Output the records exactly, with no line skipped.
────────────────
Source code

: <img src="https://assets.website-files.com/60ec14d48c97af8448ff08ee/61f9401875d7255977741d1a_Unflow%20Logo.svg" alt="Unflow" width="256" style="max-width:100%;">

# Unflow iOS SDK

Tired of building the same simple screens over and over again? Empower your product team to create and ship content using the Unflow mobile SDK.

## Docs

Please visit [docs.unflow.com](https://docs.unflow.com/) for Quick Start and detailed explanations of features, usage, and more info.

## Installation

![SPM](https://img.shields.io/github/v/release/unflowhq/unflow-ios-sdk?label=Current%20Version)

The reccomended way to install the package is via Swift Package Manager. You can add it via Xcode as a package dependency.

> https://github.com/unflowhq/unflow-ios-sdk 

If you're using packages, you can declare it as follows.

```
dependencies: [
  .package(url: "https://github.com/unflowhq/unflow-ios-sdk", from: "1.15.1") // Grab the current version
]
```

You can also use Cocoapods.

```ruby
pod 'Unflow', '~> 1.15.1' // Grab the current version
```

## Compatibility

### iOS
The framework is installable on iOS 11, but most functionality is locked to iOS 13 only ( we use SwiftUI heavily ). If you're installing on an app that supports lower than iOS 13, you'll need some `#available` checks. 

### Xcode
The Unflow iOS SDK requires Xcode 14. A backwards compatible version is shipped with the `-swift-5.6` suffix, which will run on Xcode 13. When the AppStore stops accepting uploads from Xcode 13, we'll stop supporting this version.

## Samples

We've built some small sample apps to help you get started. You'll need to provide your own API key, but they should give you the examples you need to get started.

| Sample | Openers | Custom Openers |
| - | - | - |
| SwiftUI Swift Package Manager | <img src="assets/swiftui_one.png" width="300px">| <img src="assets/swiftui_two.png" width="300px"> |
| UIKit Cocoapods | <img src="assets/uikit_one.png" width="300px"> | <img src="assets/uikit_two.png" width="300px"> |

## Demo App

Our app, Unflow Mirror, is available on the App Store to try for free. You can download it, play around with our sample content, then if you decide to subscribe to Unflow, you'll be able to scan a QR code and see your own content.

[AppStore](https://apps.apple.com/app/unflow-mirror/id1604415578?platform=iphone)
────────────────
:: Exercise output ::
Source code

: <img src="https://assets.website-files.com/60ec14d48c97af8448ff08ee/61f9401875d7255977741d1a_Unflow%20Logo.svg" alt="Unflow" width="256" style="max-width:100%;">

# Unflow iOS SDK

Tired of building the same simple screens over and over again? Empower your product team to create and ship content using the Unflow mobile SDK.

## Docs

Please visit [docs.unflow.com](https://docs.unflow.com/) for Quick Start and detailed explanations of features, usage, and more info.

## Installation

![SPM](https://img.shields.io/github/v/release/unflowhq/unflow-ios-sdk?label=Current%20Version)

The reccomended way to install the package is via Swift Package Manager. You can add it via Xcode as a package dependency.

> https://github.com/unflowhq/unflow-ios-sdk 

If you're using packages, you can declare it as follows.

```
dependencies: [
  .package(url: "https://github.com/unflowhq/unflow-ios-sdk", from: "1.15.1") // Grab the current version
]
```

You can also use Cocoapods.

```ruby
pod 'Unflow', '~> 1.15.1' // Grab the current version
```

## Compatibility

### iOS
The framework is installable on iOS 11, but most functionality is locked to iOS 13 only ( we use SwiftUI heavily ). If you're installing on an app that supports lower than iOS 13, you'll need some `#available` checks. 

### Xcode
The Unflow iOS SDK requires Xcode 14. A backwards compatible version is shipped with the `-swift-5.6` suffix, which will run on Xcode 13. When the AppStore stops accepting uploads from Xcode 13, we'll stop supporting this version.

## Samples

We've built some small sample apps to help you get started. You'll need to provide your own API key, but they should give you the examples you need to get started.

| Sample | Openers | Custom Openers |
| - | - | - |
| SwiftUI Swift Package Manager | <img src="assets/swiftui_one.png" width="300px">| <img src="assets/swiftui_two.png" width="300px"> |
| UIKit Cocoapods | <img src="assets/uikit_one.png" width="300px"> | <img src="assets/uikit_two.png" width="300px"> |

## Demo App

Our app, Unflow Mirror, is available on the App Store to try for free. You can download it, play around with our sample content, then if you decide to subscribe to Unflow, you'll be able to scan a QR code and see your own content.

[AppStore](https://apps.apple.com/app/unflow-mirror/id1604415578?platform=iphone)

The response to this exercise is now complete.